Uniprocessor computer architecture has traditionally been motivated by programming languages and operating systems, with benchmarks written in the usual languages also having some influence. In high performance computing the situation is curiously reversed, with architecture determining the principal characteristics of programming languages, operating systems, and benchmarks. The result has been chaos; a "software crisis" has been declared, and better tools for the development of parallel software have been demanded. The outlook for good tools is bleak without a new approach to the problem, which should include the engineering of computer systems with both system and application software in mind and the development of programming abstractions that are both effective and efficient on hardware we can build.

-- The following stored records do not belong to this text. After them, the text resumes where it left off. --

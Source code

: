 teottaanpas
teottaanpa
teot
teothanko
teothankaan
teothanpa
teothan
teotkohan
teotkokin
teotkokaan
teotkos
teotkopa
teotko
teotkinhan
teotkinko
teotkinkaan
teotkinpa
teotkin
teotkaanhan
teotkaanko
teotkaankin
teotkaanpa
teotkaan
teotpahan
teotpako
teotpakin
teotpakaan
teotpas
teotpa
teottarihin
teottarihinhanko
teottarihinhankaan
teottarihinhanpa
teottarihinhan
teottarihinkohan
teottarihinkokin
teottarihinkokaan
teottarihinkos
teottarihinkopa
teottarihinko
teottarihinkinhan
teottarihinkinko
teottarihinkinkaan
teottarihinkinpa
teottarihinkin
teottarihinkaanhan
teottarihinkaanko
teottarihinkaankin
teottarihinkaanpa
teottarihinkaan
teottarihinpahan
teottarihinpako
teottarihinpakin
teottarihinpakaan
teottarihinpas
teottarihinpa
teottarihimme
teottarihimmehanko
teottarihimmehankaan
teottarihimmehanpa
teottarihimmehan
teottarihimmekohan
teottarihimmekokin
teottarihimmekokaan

Burton Smith is Chief Scientist of Cray Inc. He received the BSEE from the University of New Mexico in 1967 and the Sc.D. from MIT in 1972. From 1985 to 1988 he was Fellow at the Supercomputing Research Center of the Institute for Defense Analyses in Maryland. Before that, he was Vice President, Research and Development at Denelcor, Inc. and was chief architect of the HEP computer system. Dr. Smith is a Fellow of both the ACM and the IEEE, and winner of the IEEE-ACM Eckert-Mauchly award in 1991. His main interest is general purpose parallel computer architecture.